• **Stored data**
------------------------------------------------------------
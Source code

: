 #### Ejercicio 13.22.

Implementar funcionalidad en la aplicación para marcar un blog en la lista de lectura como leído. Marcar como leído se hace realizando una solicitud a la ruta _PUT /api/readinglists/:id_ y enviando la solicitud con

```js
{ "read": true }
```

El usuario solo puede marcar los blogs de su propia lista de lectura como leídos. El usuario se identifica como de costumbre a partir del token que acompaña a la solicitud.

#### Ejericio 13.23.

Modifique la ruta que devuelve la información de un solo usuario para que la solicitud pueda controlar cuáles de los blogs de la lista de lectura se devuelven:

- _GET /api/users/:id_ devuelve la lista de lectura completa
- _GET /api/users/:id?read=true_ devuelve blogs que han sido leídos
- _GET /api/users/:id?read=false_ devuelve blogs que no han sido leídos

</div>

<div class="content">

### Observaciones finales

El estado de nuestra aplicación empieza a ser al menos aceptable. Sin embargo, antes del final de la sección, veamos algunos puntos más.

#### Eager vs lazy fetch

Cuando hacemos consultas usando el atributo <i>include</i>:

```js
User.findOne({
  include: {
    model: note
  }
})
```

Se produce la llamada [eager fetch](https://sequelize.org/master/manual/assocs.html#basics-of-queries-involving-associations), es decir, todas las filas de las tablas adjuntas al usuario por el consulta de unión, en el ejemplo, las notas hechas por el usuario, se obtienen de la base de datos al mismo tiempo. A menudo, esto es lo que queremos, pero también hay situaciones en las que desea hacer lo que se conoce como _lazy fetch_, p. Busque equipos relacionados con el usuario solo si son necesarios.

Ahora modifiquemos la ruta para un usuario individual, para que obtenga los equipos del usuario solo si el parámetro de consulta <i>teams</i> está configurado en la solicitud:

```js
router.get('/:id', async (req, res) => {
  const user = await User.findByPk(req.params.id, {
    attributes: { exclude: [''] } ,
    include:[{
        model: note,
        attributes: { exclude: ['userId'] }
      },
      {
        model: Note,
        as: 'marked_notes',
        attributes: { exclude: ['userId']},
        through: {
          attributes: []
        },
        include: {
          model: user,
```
------------------------------------------------------------
• **Your instructions**
Take every line above that includes the string "ruta" and return it.

• **Result of this exercise**
Implementar funcionalidad en la aplicación para marcar un blog en la lista de lectura como leído. Marcar como leído se hace realizando una solicitud a la ruta _PUT /api/readinglists/:id_ y enviando la solicitud con
Modifique la ruta que devuelve la información de un solo usuario para que la solicitud pueda controlar cuáles de los blogs de la lista de lectura se devuelven:
Ahora modifiquemos la ruta para un usuario individual, para que obtenga los equipos del usuario solo si el parámetro de consulta <i>teams</i> está configurado en la solicitud:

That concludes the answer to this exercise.